Outside of games, music is almost certainly the most popular content type in VR right now, which makes sense both technically—right now, VR’s best for quick viewing periods, about the length of your average song—and creatively. Both formats trade in experiences, connection, and immersion.
VR is one of those technologies for which there’s no obvious demand or need. Interesting maybe, but a novelty. Like the Apple watch. Fun, but no one needs one (which explains why, despite Apple’s cool factor, it is so far not a consumer success).
But technology analysts are bullish and suggest that VR will be a $120 billion business by 2020, so there’s a rush to perfect the technology, figure out the creative content part and build a business model.
Here’s the premise the industry is working on for music:
You don’t go to a concert for the sound quality; you go to be part of something…
In other words – the essential part of the concert is the experience. Music is at the center, the engine of the experience, but it is the desire to be part of something communal that makes it appealing.
Ultimately, VR’s appeal to the music industry goes way beyond music videos. Imagine getting a front-row seat to a concert halfway around the world, live-streamed to your couch. Or maybe you and your friends all put on your Hololenses and watch an acoustic set right in your own living room.
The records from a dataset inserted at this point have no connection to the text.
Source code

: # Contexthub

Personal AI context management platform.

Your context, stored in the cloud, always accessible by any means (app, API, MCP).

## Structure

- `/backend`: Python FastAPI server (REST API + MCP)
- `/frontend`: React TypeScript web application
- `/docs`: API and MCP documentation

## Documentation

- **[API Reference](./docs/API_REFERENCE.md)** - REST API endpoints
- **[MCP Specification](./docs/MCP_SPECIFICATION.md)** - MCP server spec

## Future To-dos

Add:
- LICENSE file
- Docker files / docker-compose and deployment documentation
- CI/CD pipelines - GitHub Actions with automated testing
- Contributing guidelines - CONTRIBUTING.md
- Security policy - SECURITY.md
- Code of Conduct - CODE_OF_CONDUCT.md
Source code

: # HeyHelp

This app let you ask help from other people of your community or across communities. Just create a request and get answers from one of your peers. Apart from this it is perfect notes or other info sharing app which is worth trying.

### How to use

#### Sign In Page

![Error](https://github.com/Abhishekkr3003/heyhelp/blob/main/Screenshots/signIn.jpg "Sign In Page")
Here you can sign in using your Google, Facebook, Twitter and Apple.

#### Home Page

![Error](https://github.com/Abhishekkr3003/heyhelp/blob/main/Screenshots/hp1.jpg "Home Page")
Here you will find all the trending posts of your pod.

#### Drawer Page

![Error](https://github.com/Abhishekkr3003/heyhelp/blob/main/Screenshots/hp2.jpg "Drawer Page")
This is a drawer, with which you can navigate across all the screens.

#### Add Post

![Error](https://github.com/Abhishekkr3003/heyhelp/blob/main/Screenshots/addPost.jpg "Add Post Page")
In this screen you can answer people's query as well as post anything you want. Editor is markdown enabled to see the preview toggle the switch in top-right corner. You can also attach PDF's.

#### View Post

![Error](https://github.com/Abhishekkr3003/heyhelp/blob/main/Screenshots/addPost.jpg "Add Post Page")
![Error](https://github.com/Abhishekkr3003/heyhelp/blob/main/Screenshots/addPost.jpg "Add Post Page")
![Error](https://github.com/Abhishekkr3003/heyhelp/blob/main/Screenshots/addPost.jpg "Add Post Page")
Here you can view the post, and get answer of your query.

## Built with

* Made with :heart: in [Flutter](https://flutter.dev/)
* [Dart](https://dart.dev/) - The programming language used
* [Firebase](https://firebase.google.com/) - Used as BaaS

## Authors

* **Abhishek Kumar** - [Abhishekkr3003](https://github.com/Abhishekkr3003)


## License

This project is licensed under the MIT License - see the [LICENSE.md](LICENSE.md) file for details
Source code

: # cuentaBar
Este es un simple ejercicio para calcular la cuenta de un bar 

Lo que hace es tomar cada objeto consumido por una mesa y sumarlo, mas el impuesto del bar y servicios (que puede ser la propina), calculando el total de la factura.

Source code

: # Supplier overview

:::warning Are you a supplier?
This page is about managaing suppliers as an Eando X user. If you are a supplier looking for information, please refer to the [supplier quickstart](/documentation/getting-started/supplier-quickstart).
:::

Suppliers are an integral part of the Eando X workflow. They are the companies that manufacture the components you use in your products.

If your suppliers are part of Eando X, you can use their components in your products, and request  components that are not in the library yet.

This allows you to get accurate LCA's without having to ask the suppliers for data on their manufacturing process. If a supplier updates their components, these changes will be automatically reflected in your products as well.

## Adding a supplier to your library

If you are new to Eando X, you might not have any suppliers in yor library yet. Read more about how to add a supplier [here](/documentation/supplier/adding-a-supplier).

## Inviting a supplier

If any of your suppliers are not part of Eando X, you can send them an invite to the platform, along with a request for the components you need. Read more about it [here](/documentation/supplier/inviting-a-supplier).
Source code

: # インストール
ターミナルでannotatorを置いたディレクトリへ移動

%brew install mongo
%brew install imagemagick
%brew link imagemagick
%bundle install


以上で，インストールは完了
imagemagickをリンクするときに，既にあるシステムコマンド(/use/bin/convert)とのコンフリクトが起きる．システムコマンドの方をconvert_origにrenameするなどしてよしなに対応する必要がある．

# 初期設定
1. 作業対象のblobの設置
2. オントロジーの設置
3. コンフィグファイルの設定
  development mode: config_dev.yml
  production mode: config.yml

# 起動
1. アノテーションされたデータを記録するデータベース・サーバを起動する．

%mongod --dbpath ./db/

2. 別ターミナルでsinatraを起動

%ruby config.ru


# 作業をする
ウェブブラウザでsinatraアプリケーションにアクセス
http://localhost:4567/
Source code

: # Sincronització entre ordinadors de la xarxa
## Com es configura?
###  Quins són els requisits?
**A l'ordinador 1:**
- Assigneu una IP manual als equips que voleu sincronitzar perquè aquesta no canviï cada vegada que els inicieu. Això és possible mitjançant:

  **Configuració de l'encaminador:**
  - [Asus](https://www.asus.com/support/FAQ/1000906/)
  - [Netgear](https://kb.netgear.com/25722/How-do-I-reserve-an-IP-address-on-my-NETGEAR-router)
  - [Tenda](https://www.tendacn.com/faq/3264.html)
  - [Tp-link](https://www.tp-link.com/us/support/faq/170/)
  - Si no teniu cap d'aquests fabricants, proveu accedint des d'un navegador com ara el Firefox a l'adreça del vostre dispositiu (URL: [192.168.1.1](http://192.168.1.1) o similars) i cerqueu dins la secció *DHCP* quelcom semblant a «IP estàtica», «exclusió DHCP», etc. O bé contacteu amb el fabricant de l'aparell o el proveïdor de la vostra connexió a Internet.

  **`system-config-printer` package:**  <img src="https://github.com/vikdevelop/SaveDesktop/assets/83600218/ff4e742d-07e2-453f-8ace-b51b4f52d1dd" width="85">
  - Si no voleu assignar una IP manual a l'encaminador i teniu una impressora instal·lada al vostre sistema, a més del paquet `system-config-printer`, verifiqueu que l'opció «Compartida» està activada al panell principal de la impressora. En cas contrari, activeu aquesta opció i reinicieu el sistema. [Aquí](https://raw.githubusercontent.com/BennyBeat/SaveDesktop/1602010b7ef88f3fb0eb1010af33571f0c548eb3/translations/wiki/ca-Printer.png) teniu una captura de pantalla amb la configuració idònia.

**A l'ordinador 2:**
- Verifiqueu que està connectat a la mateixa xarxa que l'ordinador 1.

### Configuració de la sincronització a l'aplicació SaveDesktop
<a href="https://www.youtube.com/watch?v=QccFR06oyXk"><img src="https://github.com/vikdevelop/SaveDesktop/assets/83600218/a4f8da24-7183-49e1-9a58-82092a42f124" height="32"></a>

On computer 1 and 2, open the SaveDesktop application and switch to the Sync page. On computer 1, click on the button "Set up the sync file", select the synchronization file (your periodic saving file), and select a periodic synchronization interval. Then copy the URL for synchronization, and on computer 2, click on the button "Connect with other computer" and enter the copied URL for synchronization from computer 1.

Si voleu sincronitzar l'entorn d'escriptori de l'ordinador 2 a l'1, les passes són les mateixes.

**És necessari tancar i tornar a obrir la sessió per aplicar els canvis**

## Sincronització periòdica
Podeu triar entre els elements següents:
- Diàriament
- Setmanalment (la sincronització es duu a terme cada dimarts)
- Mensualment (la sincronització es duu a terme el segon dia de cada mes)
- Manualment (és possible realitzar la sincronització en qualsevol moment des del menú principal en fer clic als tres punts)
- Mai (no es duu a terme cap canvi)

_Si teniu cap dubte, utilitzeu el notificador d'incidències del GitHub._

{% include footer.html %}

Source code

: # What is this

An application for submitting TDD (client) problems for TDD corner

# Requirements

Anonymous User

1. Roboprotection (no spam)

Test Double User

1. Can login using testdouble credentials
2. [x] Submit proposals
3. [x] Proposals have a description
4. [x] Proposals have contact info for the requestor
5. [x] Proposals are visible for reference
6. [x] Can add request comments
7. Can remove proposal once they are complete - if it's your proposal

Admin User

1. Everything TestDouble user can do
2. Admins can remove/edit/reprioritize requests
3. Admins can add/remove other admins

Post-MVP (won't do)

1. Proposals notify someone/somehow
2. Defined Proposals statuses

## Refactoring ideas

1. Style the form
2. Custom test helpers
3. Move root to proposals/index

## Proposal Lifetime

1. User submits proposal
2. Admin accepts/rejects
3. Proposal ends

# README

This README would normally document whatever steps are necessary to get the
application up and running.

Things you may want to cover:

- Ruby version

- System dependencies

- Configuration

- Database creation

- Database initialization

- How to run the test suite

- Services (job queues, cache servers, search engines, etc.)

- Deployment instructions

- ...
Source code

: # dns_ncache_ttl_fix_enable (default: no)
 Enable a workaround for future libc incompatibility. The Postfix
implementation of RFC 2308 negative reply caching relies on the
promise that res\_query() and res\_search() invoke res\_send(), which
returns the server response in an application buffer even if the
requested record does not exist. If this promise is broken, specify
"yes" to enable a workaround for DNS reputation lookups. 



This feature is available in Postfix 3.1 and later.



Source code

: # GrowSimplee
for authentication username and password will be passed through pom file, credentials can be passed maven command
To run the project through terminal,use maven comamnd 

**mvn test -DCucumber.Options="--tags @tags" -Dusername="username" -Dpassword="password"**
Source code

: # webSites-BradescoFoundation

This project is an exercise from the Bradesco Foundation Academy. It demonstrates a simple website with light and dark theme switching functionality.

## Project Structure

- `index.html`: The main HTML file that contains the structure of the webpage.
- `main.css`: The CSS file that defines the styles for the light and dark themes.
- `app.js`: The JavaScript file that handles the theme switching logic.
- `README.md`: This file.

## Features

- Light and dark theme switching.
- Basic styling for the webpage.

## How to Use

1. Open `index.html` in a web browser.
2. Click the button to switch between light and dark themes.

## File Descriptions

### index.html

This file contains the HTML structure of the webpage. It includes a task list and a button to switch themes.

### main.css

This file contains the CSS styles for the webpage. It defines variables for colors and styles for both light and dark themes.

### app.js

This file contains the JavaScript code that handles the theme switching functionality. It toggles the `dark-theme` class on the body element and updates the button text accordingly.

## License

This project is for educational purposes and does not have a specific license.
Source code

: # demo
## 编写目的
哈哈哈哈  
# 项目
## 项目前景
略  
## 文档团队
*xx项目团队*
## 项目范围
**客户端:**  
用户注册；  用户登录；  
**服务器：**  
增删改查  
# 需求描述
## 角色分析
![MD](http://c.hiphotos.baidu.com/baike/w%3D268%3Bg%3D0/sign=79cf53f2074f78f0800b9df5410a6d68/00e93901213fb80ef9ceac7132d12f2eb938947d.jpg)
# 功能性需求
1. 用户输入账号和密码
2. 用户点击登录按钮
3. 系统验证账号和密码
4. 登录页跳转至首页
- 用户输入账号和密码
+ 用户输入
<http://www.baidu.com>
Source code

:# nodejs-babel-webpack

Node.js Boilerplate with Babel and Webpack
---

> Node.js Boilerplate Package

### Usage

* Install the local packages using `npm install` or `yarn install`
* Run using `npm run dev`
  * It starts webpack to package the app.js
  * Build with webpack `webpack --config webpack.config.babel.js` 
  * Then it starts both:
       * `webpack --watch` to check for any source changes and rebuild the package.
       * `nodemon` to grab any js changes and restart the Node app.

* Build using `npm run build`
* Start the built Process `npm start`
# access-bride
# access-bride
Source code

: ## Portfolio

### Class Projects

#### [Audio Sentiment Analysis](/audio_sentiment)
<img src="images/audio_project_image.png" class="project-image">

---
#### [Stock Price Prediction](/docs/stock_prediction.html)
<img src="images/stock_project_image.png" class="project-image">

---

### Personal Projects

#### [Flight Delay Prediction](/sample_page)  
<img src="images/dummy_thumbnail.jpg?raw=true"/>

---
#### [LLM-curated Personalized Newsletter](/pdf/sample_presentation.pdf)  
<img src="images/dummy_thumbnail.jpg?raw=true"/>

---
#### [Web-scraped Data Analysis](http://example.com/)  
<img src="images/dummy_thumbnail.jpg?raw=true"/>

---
Next time Beyonce makes a visual album (Limeade!), you could be part of it. You could go to a concert, then go see a VR doc of the band practicing—and feel like you’re there too. Music is about connection, closeness, shared experience.
So far, VR music experiences are at best a curiosity – 360-degree cameras don’t blow you away and they don’t yet make you feel like you’re there. Technology has always had a big role in music – from advances in instrument technology like improved valves, hammers, and mechanisms – to improvements in recording technology. Everyone wanted CDs when they came out because the playback was better quality than vinyl. Technology has improved music.
But more recently technology has a spottier track record. It has not only not improved the sound experience – MP3 sound quality is crappier than CDs – it has made it worse. And iTunes and other music services’ metadata tagging systems are a frustrating experience and an aggravation for classical music fans. This suggests that at least in pop music, sound quality isn’t the most important thing – convenience is.
So will VR be more convenient or will it deliver a better experience? It could be both, and in classical music it would have to be to be of interest. Ultimately VR could be a bridge between the real and virtual worlds. Imagine you’re at a concert and with a click you’re onstage sitting next to the concertmaster. Or maybe you have a seat in the rafters but a click adjusts the sound to what you hear on the main floor. Broadcasts of concerts and sporting events switch between camera angles. So what if you could be your own editor and choose your own perspectives? Or overlay information about what you’re hearing in real time? There is an orthodoxy about the concert hall that sound should be pure and organic. Important sure. But what if that’s not the most important part of the experience for most people? If we keep building concert halls pretending that it is, we may not be going where the audiences are.